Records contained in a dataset
++++++++++

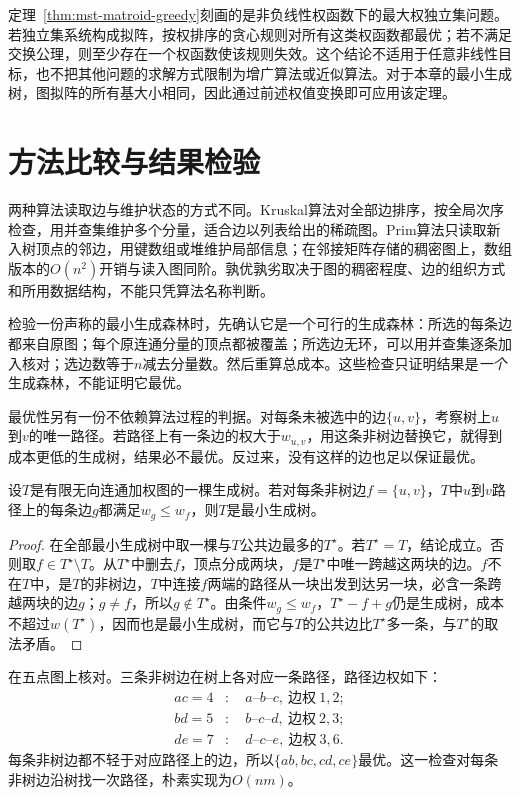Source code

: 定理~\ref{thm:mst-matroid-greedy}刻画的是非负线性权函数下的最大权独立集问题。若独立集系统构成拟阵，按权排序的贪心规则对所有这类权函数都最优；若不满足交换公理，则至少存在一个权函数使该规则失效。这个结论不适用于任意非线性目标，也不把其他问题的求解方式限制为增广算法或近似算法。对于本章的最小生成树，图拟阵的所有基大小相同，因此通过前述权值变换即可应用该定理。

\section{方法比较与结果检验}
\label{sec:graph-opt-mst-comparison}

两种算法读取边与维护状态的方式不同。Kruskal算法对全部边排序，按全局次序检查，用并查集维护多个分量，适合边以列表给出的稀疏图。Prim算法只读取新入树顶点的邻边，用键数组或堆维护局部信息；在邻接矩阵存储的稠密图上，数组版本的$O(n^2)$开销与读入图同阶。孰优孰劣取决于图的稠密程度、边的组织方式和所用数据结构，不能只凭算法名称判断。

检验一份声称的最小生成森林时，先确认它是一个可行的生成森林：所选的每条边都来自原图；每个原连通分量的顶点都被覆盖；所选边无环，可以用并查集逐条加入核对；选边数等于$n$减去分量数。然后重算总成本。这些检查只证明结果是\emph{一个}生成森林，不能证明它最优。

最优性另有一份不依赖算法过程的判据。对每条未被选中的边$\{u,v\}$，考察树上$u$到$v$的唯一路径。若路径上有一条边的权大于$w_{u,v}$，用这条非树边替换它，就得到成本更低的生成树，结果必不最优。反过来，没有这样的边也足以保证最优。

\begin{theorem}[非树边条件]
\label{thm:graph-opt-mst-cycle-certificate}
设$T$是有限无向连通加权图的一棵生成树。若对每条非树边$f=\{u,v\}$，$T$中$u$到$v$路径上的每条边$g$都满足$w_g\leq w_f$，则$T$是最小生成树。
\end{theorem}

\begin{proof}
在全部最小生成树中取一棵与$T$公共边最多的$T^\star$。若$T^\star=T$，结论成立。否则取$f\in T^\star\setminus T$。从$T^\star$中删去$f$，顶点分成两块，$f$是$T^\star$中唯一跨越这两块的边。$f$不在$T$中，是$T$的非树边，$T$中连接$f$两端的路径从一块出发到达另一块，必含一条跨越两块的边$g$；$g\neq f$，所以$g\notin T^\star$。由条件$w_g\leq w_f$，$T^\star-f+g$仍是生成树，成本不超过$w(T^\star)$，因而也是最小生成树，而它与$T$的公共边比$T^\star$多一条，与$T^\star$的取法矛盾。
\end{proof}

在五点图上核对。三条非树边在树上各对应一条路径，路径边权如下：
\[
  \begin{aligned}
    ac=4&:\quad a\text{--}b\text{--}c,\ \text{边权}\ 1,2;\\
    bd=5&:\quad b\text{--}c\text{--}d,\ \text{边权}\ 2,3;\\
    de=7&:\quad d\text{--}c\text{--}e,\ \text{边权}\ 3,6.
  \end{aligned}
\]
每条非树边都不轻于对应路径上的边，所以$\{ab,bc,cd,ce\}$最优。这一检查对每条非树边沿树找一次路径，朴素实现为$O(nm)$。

++++++++++

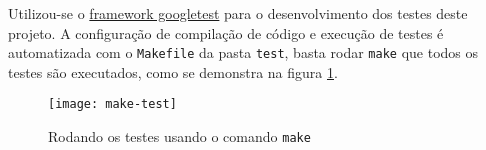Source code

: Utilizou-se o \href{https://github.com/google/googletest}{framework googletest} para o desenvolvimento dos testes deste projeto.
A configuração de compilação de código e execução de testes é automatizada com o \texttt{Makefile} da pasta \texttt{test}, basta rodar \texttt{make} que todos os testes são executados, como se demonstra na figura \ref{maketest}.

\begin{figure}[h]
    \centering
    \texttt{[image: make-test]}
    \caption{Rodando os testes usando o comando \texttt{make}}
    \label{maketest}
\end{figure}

++++++++++

▶ _Task directions_: In the entries above, find the line with "两种算法读取边与维护状态的方" and the line with "检验一份声称的最小生成森林时", then restate word for word both of them and every line between, with nothing more.

▶ _Answer to this problem_:
两种算法读取边与维护状态的方式不同。Kruskal算法对全部边排序，按全局次序检查，用并查集维护多个分量，适合边以列表给出的稀疏图。Prim算法只读取新入树顶点的邻边，用键数组或堆维护局部信息；在邻接矩阵存储的稠密图上，数组版本的$O(n^2)$开销与读入图同阶。孰优孰劣取决于图的稠密程度、边的组织方式和所用数据结构，不能只凭算法名称判断。

检验一份声称的最小生成森林时，先确认它是一个可行的生成森林：所选的每条边都来自原图；每个原连通分量的顶点都被覆盖；所选边无环，可以用并查集逐条加入核对；选边数等于$n$减去分量数。然后重算总成本。这些检查只证明结果是\emph{一个}生成森林，不能证明它最优。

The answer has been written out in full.